Conversations are a concept that effective PR people, especially media relations pros, have always understood.  Unlike traditional models of paying for advertising placements, PR was a dialogue where an organization earned the opportunity to speak with a journalist with an interesting idea that had value for a given media audience.

Today, that same principle is applied in social media.  We earn the right to have conversations with fans and followers with interesting ideas and two-way dialogue.  The consequence has almost completely erased the blurring of lines between marketing and PR.

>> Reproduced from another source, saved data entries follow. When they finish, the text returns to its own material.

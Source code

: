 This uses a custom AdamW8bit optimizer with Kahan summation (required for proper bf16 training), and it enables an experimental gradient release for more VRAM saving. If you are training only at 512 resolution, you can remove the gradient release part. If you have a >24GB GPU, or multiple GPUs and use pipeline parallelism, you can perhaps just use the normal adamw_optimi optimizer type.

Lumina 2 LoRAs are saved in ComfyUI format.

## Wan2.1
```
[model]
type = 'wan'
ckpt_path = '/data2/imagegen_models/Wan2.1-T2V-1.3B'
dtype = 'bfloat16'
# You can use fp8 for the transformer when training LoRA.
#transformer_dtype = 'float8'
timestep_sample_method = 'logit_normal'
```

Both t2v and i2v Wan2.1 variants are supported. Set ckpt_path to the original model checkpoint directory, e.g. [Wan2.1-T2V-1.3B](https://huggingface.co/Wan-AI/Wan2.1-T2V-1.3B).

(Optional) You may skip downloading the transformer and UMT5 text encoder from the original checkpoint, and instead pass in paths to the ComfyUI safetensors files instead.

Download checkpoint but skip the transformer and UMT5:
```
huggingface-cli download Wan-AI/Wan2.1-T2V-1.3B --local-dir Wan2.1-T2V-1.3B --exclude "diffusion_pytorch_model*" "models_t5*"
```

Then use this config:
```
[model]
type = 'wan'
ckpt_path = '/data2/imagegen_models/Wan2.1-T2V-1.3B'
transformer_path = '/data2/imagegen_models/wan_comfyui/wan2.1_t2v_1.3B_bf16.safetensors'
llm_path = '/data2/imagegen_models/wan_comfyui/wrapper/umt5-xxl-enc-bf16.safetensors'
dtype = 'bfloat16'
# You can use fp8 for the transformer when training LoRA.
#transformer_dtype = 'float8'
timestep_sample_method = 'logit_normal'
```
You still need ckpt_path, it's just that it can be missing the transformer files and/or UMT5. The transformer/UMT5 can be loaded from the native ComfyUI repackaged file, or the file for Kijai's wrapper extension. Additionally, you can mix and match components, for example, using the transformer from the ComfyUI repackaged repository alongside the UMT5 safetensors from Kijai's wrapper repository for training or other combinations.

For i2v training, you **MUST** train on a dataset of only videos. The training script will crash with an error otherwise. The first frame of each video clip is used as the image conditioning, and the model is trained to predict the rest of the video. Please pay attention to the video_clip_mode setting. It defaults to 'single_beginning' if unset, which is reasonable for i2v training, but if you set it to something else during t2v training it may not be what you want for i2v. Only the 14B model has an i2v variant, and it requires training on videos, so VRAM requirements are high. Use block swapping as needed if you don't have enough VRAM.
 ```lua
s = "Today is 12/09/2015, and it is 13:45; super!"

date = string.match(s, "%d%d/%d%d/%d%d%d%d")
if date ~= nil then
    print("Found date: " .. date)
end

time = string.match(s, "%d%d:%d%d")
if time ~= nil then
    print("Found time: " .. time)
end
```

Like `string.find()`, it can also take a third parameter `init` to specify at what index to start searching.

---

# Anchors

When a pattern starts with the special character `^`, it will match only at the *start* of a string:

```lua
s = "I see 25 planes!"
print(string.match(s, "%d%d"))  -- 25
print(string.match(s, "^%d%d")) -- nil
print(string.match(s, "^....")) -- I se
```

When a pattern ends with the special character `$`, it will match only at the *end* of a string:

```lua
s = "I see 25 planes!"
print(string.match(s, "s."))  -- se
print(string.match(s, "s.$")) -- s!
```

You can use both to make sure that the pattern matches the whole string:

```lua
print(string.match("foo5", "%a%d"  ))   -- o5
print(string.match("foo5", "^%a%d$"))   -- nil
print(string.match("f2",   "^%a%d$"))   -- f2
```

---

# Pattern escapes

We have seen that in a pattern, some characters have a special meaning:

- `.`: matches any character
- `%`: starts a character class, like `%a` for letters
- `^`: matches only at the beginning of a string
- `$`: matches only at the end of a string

It’s hard to argue we’re *just* PR pros or we’re *just* marketers anymore.  Those days – and the need for those days – are gone.  We’ve been assimilated, joined and fused together – we are hybrid professionals as Deirdre Breakenridge so aptly calls it.  The future lies in the integration of all the sub-functions falling under the art and science formerly known as marketing.

I’m reminded of this every time Advertising Age writes, or publishes a post about public relations.  Not too long ago, such posts, let alone award winners, were far and few between; today a writer is assigned to PR as a beat.

More specifically, Timothy Kane’s recent guest post really stood out.

“In the same way that the mass-market culture of the 1950s created the need for brands, today’s social-technical culture is forcing brands to employ a new model for interacting with the public. A model based not in the slow-drip Chinese water torture of traditional advertising, but in the kind of focused dialogue that public relations specializes in.”

The future of advertising, Kane says conclusively, is public relations. I’d argue his idea is compelling and it appeals to my PR roots, but even the examples he provides, like the infamous Old Spice campaign, demonstrate it never has been, nor should it be about one or the other.

The two should and do go hand-in-hand under a model of integrated marketing.  After all, markets are conversations.